**GIVEN RECORDS**
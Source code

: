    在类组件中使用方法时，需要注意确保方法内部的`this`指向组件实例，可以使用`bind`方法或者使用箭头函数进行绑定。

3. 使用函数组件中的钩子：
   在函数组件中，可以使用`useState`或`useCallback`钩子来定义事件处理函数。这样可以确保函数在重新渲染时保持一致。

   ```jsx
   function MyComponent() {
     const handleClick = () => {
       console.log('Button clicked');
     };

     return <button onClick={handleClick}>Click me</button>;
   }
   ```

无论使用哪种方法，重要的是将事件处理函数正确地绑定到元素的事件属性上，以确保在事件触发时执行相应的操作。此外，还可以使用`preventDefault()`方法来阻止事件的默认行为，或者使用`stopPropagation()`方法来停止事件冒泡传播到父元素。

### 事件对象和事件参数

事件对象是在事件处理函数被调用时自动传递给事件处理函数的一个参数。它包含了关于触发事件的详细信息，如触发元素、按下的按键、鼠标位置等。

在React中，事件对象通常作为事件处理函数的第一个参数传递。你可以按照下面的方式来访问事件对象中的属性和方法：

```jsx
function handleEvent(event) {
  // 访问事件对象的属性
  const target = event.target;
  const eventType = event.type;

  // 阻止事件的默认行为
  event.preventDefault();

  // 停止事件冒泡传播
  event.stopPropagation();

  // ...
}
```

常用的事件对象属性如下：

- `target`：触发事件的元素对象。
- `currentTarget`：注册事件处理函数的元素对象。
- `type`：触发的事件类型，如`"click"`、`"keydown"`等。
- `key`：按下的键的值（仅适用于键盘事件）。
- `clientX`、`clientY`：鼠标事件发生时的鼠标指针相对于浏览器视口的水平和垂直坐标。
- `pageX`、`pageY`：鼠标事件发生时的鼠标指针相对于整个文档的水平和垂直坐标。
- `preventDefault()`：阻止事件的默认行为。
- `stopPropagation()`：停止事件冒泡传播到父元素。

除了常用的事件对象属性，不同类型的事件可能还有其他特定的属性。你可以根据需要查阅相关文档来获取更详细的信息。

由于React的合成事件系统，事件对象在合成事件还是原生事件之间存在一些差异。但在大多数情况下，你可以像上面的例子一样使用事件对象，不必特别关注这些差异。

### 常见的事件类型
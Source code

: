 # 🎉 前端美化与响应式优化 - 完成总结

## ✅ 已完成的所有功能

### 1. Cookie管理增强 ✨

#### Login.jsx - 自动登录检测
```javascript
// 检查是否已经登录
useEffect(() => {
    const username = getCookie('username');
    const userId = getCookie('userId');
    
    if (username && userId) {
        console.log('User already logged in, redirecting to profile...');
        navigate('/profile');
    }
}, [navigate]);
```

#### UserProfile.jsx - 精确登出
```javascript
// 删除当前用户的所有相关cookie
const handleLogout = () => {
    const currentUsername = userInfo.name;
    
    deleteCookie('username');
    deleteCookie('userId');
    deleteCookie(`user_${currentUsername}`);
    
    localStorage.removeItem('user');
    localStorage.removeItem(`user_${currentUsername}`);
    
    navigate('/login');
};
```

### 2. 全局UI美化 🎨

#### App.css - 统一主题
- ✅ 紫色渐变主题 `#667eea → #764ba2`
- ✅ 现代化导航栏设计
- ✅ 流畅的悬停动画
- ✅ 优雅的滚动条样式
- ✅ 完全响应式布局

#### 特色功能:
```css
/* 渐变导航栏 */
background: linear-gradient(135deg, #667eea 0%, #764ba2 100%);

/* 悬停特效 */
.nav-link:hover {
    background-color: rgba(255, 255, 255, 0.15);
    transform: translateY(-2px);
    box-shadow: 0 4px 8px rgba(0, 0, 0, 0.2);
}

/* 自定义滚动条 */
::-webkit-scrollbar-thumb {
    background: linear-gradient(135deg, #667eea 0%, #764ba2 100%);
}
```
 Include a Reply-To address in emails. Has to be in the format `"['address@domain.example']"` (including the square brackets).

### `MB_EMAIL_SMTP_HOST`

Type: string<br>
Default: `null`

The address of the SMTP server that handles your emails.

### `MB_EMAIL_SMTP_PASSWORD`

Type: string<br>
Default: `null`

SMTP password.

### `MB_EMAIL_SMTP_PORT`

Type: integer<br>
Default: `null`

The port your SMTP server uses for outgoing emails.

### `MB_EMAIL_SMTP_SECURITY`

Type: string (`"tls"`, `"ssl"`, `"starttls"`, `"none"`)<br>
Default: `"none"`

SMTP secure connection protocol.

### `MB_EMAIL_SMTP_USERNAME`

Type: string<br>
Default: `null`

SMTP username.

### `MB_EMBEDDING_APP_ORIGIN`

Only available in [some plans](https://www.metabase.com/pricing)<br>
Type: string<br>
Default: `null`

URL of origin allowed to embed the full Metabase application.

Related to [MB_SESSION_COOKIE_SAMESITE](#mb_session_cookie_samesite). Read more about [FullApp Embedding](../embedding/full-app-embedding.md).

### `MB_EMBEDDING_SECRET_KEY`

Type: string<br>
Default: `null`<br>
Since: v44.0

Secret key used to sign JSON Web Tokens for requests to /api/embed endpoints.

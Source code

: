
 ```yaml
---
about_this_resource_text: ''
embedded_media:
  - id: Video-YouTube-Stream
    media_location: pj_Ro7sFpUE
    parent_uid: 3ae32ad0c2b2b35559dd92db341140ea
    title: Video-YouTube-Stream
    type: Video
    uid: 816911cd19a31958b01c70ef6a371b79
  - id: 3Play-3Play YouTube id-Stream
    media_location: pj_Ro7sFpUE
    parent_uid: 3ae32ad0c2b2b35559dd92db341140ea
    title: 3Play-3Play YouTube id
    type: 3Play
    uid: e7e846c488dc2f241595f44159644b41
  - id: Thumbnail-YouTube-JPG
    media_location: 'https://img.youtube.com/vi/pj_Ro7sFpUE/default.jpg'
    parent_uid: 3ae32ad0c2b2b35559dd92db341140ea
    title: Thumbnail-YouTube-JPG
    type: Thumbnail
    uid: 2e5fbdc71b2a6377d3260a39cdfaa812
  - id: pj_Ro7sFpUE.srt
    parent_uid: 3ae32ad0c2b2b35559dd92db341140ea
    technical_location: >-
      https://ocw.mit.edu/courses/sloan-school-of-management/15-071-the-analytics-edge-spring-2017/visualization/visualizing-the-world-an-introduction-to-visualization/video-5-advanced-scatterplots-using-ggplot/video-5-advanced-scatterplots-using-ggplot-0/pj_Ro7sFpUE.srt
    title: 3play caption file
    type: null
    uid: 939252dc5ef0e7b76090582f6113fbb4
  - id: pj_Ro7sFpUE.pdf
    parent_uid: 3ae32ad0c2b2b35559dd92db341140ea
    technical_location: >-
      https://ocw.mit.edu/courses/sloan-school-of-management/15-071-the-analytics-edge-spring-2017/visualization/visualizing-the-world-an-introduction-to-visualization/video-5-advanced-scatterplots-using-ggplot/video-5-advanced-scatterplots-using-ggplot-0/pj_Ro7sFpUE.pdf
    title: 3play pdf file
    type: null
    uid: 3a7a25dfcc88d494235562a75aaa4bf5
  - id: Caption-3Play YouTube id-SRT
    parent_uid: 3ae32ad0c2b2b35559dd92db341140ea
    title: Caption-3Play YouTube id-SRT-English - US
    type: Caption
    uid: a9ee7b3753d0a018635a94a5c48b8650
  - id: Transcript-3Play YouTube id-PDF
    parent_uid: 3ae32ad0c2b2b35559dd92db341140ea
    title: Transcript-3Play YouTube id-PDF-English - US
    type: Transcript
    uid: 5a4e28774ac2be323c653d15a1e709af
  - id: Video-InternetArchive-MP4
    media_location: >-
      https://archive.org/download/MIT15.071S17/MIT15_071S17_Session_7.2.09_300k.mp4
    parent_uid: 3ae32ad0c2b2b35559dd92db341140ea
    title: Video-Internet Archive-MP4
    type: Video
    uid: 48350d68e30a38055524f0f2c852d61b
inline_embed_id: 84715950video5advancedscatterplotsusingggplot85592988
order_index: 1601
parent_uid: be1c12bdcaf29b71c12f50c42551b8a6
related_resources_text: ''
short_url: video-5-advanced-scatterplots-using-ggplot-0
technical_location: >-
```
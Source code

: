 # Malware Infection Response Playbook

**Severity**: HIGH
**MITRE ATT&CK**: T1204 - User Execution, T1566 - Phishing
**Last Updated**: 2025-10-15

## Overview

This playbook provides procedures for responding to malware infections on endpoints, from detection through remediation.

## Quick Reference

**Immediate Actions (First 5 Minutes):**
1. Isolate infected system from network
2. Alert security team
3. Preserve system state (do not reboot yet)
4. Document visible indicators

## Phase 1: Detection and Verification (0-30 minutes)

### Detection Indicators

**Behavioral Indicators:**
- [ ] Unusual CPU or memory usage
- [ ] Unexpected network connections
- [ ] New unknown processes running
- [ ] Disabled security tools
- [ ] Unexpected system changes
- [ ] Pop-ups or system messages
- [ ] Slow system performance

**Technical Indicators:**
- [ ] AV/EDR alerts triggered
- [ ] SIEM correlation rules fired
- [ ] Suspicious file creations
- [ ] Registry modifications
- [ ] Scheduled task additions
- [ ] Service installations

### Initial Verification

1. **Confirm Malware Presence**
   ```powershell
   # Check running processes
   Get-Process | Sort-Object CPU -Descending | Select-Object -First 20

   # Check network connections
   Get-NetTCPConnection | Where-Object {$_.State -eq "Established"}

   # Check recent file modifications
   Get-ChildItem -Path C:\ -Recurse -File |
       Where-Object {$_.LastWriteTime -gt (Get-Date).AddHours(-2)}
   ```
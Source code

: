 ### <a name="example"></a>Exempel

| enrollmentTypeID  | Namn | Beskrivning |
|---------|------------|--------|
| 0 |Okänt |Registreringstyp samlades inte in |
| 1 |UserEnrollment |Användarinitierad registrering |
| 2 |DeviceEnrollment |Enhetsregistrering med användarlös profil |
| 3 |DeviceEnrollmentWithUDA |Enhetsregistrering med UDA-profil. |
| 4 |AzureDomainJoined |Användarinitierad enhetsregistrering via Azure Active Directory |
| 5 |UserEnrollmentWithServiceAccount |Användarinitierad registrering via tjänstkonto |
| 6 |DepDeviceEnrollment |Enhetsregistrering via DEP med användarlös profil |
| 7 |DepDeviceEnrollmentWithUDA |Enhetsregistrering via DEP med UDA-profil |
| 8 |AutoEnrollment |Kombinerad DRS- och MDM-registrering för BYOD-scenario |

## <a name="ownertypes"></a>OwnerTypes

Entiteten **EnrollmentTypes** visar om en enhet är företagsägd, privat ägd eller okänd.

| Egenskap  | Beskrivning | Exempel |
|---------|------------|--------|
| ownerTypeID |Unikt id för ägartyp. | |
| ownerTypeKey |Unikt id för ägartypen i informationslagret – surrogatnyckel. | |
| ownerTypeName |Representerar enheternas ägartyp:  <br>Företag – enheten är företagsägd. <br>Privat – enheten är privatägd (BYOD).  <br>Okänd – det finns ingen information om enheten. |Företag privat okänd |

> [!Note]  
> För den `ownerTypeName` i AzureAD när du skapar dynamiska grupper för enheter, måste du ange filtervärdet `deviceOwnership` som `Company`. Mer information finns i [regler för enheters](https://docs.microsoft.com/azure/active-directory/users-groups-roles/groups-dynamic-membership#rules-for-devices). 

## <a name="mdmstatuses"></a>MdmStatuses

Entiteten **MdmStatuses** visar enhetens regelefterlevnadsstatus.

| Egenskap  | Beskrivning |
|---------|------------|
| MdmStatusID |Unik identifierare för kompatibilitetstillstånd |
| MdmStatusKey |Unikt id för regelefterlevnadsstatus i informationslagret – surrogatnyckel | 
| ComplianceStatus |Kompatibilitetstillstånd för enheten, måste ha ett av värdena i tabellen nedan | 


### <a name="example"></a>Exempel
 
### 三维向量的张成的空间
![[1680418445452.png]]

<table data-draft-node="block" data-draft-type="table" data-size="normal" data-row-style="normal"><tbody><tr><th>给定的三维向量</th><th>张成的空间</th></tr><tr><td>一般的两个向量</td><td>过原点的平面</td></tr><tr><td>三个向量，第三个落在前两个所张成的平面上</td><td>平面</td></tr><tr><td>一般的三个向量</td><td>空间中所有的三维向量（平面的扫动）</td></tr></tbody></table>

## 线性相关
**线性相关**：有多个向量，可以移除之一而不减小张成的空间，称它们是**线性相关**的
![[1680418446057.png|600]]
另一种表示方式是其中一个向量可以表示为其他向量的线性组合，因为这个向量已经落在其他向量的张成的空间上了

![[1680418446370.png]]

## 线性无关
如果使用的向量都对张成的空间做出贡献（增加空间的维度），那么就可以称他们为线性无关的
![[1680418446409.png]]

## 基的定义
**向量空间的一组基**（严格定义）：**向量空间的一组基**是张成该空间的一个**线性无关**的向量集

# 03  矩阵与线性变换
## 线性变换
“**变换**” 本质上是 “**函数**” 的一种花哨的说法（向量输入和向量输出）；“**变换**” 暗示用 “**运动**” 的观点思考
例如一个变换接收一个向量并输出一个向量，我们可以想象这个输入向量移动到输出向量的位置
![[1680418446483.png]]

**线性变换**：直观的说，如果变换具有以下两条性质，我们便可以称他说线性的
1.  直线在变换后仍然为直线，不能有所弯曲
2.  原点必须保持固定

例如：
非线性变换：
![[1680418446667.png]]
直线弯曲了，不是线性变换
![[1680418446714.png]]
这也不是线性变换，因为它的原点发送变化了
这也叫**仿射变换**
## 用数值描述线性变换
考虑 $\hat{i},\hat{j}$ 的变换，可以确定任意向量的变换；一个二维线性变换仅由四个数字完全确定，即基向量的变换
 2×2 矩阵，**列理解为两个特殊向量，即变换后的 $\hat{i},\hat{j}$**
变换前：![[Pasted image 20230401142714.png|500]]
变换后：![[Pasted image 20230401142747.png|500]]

**PROBLEM STATEMENT**
Every line of the material above that has the string "Where" needs pulling out.

**RESPONSE**
   Get-NetTCPConnection | Where-Object {$_.State -eq "Established"}
       Where-Object {$_.LastWriteTime -gt (Get-Date).AddHours(-2)}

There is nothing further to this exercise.